Capitalism is falling apart. Tires explode, utility rates skyrocket, pharmaceuticals kill patients, telephone service is a mess, airports are gridlocked, broadcasters rip off scarce airwave spectrum for free and salmon in the Northwest are becoming transgendered and unable to breed. Even successful dot-commers are an endangered species.
Yes, Virginia, we do need government regulation. Not to build socialism but to save capitalism, because the market mechanism left to its own devices inevitably spirals out of control. Recognition of that reality has guided this country to prosperity ever since Franklin D. Roosevelt pulled us out of the Great Depression.
But in recent decades, conservative economists and their fat-cat corporate sponsors have led us down the yellow brick road of deregulation. Getting government out of the market would free creativity and investment, leading us to the magic kingdom of Oz, where all would prosper. If anything went wrong, the wizard of Oz--a k a Alan Greenspan--would make it all better.
Well, in real life, Greenspan is a competent fellow, but he knows better than anyone that, while fiddling with interest rates can modulate the business cycle, it is hardly an adequate remedy for all of the problems of a modern economy. Setting the interest rate does not ensure safe water, air, tires or medicines.
Suddenly we are confronted with a series of crises resulting from the deregulation craze, from energy policy to telecommunications, from financial markets to food and drugs. In 1996, the California Legislature deregulated the energy market. The result is now bordering on the catastrophic, with utility companies demanding enormous rate increases or they will declare bankruptcy.
Those are the same utility companies that a scant four years ago assured Californians that deregulation would lead to sharply lowered energy prices. Today, the bright spots in California are the publicly run utilities, which are not part of the deregulation scam and which, in places like Los Angeles, remain solvent and supply relatively low-cost electricity.
The same thoughtless rush to deregulation led the US Congress, also in 1996, to deregulate the telecommunications industry. The result has been across-the-board chaos in the once-efficient telephone industry: mergers of the AOL-Time Warner sort, which seriously threaten to destroy the free marketplace of ideas through corporate concentration; ballooning cable costs; the giveaway of valuable airwave spectrum to broadcasters; and the grabbing of blocks of phone numbers, creating a false area-code shortage.
Last year, Congress passed the Financial Services Modernization Act, which ended a sixty-five-year ban on the merging of banks, insurance companies and stock brokerages.
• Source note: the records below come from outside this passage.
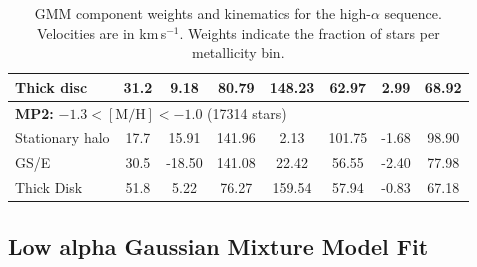 \documentclass[a4paper,12pt]{article}
\begin{document}
\begin{table}[H]
\begin{tabular}{lccccccc}
Thick disc          &   31.2 &   9.18 &  80.79 & 148.23 &  62.97 &  2.99 &  68.92 \\
\hline
\multicolumn{8}{l}{\textbf{MP2:} $-1.3 < \mathrm{[M/H]} < -1.0$ (17314 stars)} \\
Stationary halo     &  17.7 &  15.91 & 141.96 &   2.13 & 101.75 & -1.68 &  98.90 \\
GS/E                &  30.5 & -18.50 & 141.08 &  22.42 &  56.55 & -2.40 &  77.98 \\
Thick Disk          &  51.8 &   5.22 &  76.27 & 159.54 &  57.94 & -0.83 &  67.18 \\
\hline
\end{tabular}
\caption{GMM component weights and kinematics for the high-$\alpha$ sequence.  
Velocities are in km\,s$^{-1}$. Weights indicate the fraction of stars per metallicity bin.}
\label{tab:gmm_higha_stats}
\end{table}


\subsection{Low alpha Gaussian Mixture Model Fit}
\end{document}
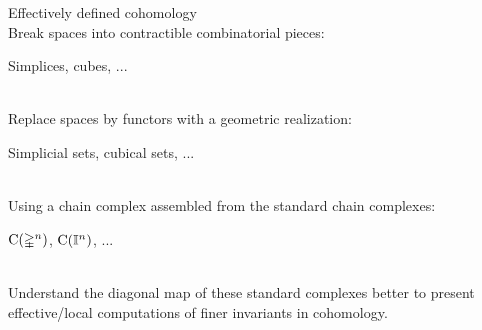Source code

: \begin{frame}{Effectively defined cohomology}
	\pause
	 \\
	Break spaces into contractible combinatorial pieces: \\
	\begin{center}
		Simplices, cubes, ...
	\end{center}

	\pause
	 \\
	Replace spaces by functors with a geometric realization: \\
	\begin{center}
		Simplicial sets, cubical sets, ...
	\end{center}

	\pause
	 \\
	Using a chain complex assembled from the standard chain complexes: \\
	\begin{center}
		$\operatorname{C}(\mathbb{\Delta}^n)$, $\operatorname{C}(\mathbb{I}^n)$, ...
	\end{center}

	\pause
	 \\
	Understand the diagonal map of these standard complexes better to
	present effective/local computations of finer invariants in cohomology.
\end{frame}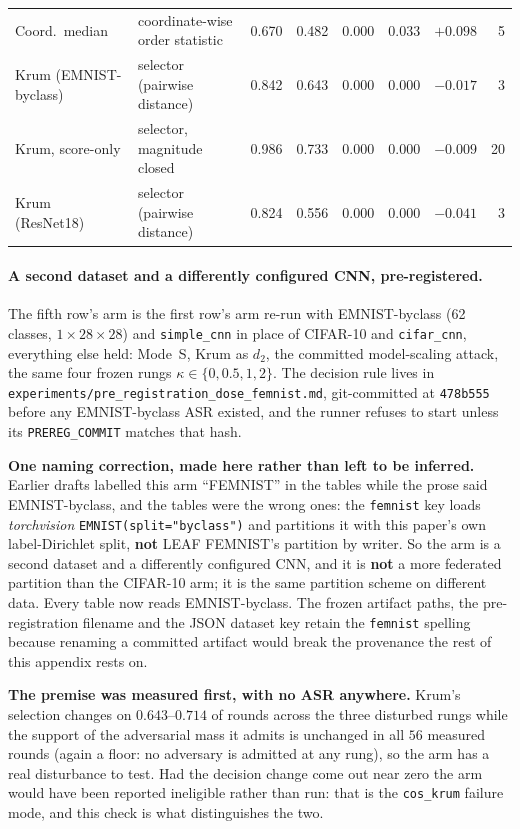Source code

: \documentclass{article}
\begin{document}
\begin{table}[h]
\begin{tabular}{@{}llrrrrrr@{}}
Coord.\ median & coordinate-wise order statistic & 0.670 & 0.482 & 0.000 & 0.033 & $+0.098$ & 5 \\
Krum (EMNIST-byclass) & selector (pairwise distance) & 0.842 & 0.643 & 0.000 & 0.000 & $-0.017$ & 3 \\
Krum, score-only & selector, magnitude closed & 0.986 & 0.733 & 0.000 & 0.000 & $-0.009$ & 20 \\
Krum (ResNet18) & selector (pairwise distance) & 0.824 & 0.556 & 0.000 & 0.000 & $-0.041$ & 3 \\
\bottomrule
\end{tabular}
\end{table}

\paragraph{A second dataset and a differently configured CNN, pre-registered.} The fifth row's arm is the first row's arm re-run with EMNIST-byclass (62 classes, $1{\times}28{\times}28$) and \texttt{simple\_cnn} in place of CIFAR-10 and \texttt{cifar\_cnn}, everything else held: Mode~S, Krum as $d_2$, the committed model-scaling attack, the same four frozen rungs $\kappa \in \{0,0.5,1,2\}$. The decision rule lives in \texttt{experiments/\allowbreak pre\_registration\_dose\_femnist.md}, git-committed at \texttt{478b555} before any EMNIST-byclass ASR existed, and the runner refuses to start unless its \texttt{PREREG\_COMMIT} matches that hash.

\textbf{One naming correction, made here rather than left to be inferred.} Earlier drafts labelled this arm ``FEMNIST'' in the tables while the prose said EMNIST-byclass, and the tables were the wrong ones: the \texttt{femnist} key loads \emph{torchvision} \texttt{EMNIST(split="byclass")} and partitions it with this paper's own label-Dirichlet split, \textbf{not} LEAF FEMNIST's partition by writer. So the arm is a second dataset and a differently configured CNN, and it is \textbf{not} a more federated partition than the CIFAR-10 arm; it is the same partition scheme on different data. Every table now reads EMNIST-byclass. The frozen artifact paths, the pre-registration filename and the JSON dataset key retain the \texttt{femnist} spelling because renaming a committed artifact would break the provenance the rest of this appendix rests on.

\textbf{The premise was measured first, with no ASR anywhere.} Krum's selection changes on $0.643$--$0.714$ of rounds across the three disturbed rungs while the support of the adversarial mass it admits is unchanged in all $56$ measured rounds (again a floor: no adversary is admitted at any rung), so the arm has a real disturbance to test. Had the decision change come out near zero the arm would have been reported ineligible rather than run: that is the \texttt{cos\_krum} failure mode, and this check is what distinguishes the two.
\end{document}
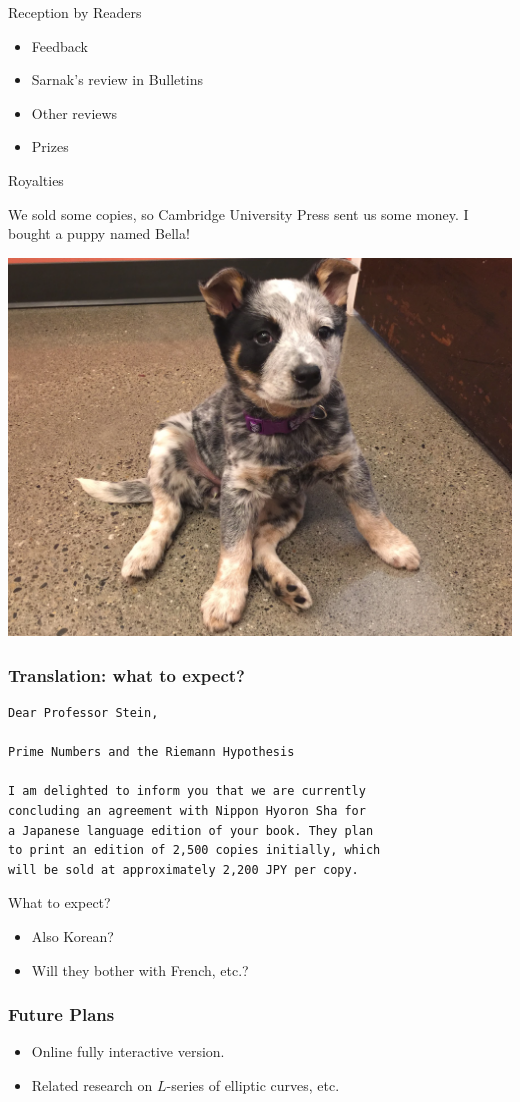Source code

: \documentclass{beamer}
\begin{document}
\begin{frame}{Reception by Readers}
  \begin{itemize}
    \item Feedback
    \item Sarnak's review in Bulletins
    \item Other reviews
    \item Prizes
  \end{itemize}
\end{frame}

\begin{frame}{Royalties}

  We sold some copies, so Cambridge University Press sent us some money.
  I bought a puppy named Bella!

  \begin{center}
    \includegraphics[height=.7\textheight]{pics/bella-puppy.png}
  \end{center}


\end{frame}


\begin{frame}[fragile]
  \frametitle{Translation: what to expect?}
  \begin{verbatim}
Dear Professor Stein,

Prime Numbers and the Riemann Hypothesis

I am delighted to inform you that we are currently
concluding an agreement with Nippon Hyoron Sha for
a Japanese language edition of your book. They plan
to print an edition of 2,500 copies initially, which
will be sold at approximately 2,200 JPY per copy.
  \end{verbatim}

  What to expect?
  \begin{itemize}
    \item  Also Korean?
    \item  Will they bother with French, etc.?
  \end{itemize}
\end{frame}


\begin{frame}
  \frametitle{Future Plans}
  \begin{itemize}
    \item Online fully interactive version.
    \item Related research on $L$-series of elliptic curves, etc.
  \end{itemize}
\end{frame}
\end{document}
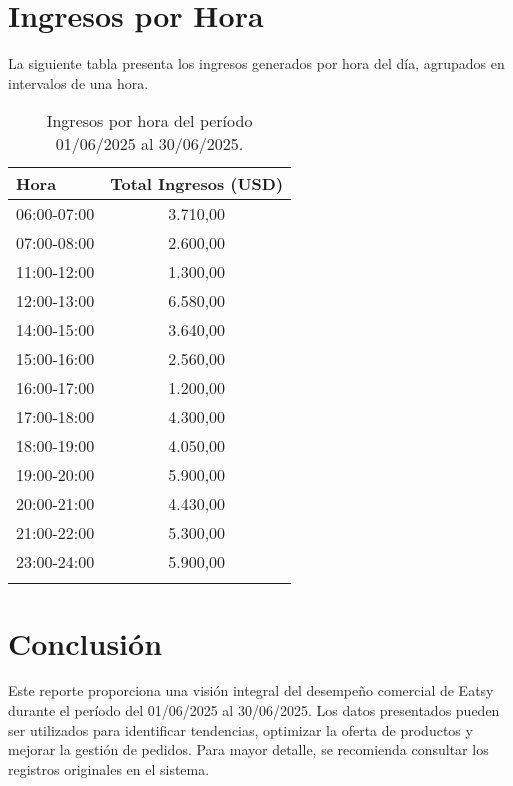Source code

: \documentclass[a4paper,11pt]{article}
\begin{document}
\section{Ingresos por Hora}
La siguiente tabla presenta los ingresos generados por hora del día, agrupados en intervalos de una hora.

\begin{longtable}{lc}
    \toprule
    \textbf{Hora} & \textbf{Total Ingresos (USD)} \\
    \midrule
            06:00-07:00 & 3.710,00 \\
            07:00-08:00 & 2.600,00 \\
            11:00-12:00 & 1.300,00 \\
            12:00-13:00 & 6.580,00 \\
            14:00-15:00 & 3.640,00 \\
            15:00-16:00 & 2.560,00 \\
            16:00-17:00 & 1.200,00 \\
            17:00-18:00 & 4.300,00 \\
            18:00-19:00 & 4.050,00 \\
            19:00-20:00 & 5.900,00 \\
            20:00-21:00 & 4.430,00 \\
            21:00-22:00 & 5.300,00 \\
            23:00-24:00 & 5.900,00 \\
        \bottomrule
    \caption{Ingresos por hora del período 01/06/2025 al 30/06/2025.}
    \label{tab:ingresos_por_hora}
\end{longtable}

\section{Conclusión}
Este reporte proporciona una visión integral del desempeño comercial de Eatsy durante el período del 01/06/2025 al 30/06/2025. Los datos presentados pueden ser utilizados para identificar tendencias, optimizar la oferta de productos y mejorar la gestión de pedidos. Para mayor detalle, se recomienda consultar los registros originales en el sistema.
\end{document}

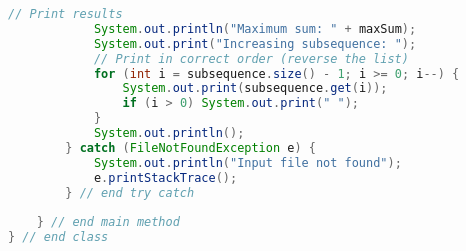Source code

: \documentclass[11pt]{article}
\begin{document}
\begin{lstlisting}[language=Java]
            // Print results
            System.out.println("Maximum sum: " + maxSum);
            System.out.print("Increasing subsequence: ");
            // Print in correct order (reverse the list)
            for (int i = subsequence.size() - 1; i >= 0; i--) {
                System.out.print(subsequence.get(i));
                if (i > 0) System.out.print(" ");
            }
            System.out.println();
        } catch (FileNotFoundException e) {
            System.out.println("Input file not found");
            e.printStackTrace();
        } // end try catch
    	           
    } // end main method
} // end class
\end{lstlisting}
\end{document}
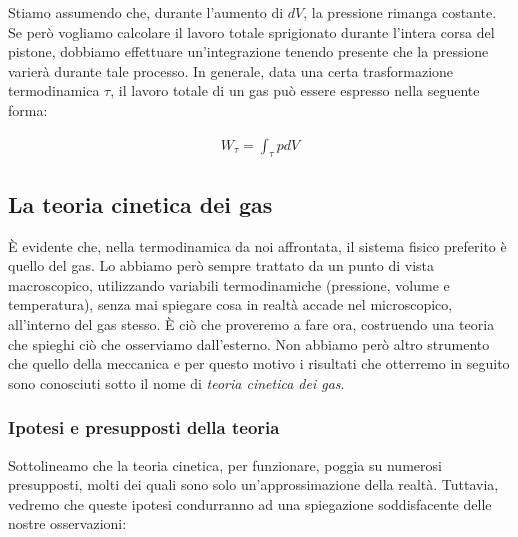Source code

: Stiamo assumendo che, durante l'aumento di $dV$, la pressione
rimanga costante. Se però vogliamo calcolare il lavoro totale
sprigionato durante l'intera corsa del pistone, dobbiamo effettuare
un'integrazione tenendo presente che la pressione varierà durante
tale processo. In generale, data una certa trasformazione termodinamica
$\tau$, il lavoro totale di un gas può essere espresso nella
seguente forma:

\begin{align}
    W_\tau = \int_\tau pdV
\end{align}


\subsection{La teoria cinetica dei gas}
È evidente che, nella termodinamica da noi affrontata, il sistema
fisico preferito è quello del gas. Lo abbiamo però sempre trattato
da un punto di vista macroscopico, utilizzando variabili termodinamiche
(pressione, volume e temperatura), senza mai spiegare cosa in realtà
accade nel microscopico, all'interno del gas stesso. È ciò che proveremo
a fare ora, costruendo una teoria che spieghi ciò che osserviamo
dall'esterno. Non abbiamo però altro strumento che quello della meccanica
e per questo motivo i risultati che otterremo in seguito sono
conosciuti sotto il nome di \textit{teoria cinetica dei gas}.

\subsubsection*{Ipotesi e presupposti della teoria}
Sottolineamo che la teoria cinetica, per funzionare, poggia su numerosi
presupposti, molti dei quali sono solo un'approssimazione della realtà.
Tuttavia, vedremo che queste ipotesi condurranno ad una spiegazione
soddisfacente delle nostre osservazioni:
One consequence is that those companies also can merge your financial, medical and credit records to market your personal profile--the most sweeping invasion of personal privacy in the nation's history.
The deregulation virus is wreaking mayhem everywhere. Last week, the Los Angeles Times carried a devastating investigative story on how the US Food and Drug Administration transformed itself into a partner of the pharmaceutical industry instead of its time-honored role as watchdog over the production of medications. The Times concluded after an exhaustive two-year investigation that the "seven deadly drugs" that were approved after this expedited review process was in place are suspected in causing more than 1,000 deaths.
The mad cow epidemic in Europe and the genetic altering of US foods are both stark reminders that the rampant changes in economic production induced by scientific breakthroughs are particularly demanding of government scrutiny. Yet at a time of such change, the free-market ideologues have done everything they can to leave the public unprotected.
Those true believers in unregulated markets are abundantly represented in the forthcoming Bush Administration. They will be buttressed in their zeal to further dismantle government protection of the consumer by a vast army of lobbyists, who provide the main financial backing for both parties. For example, AT&T, which has pushed for much of the telecommunications deregulation, is the largest donor to the Republican Party and the second largest to the Democrats. The Financial Service Modernization Act passed with overwhelming bipartisan support after the most lavishly funded lobbying effort ever.
What this all adds up to is a compelling argument for mitigating the corrupting influence of corporate money over our political system.
Passage of the McCain-Feingold campaign finance reform bill would be one place to start. The revival of the consumer movement is another. We need more, not less, regulation in the public interest.
Throughout our history, when corporate greed has gotten out of hand, the public has demanded that government act. Let this be one of those times.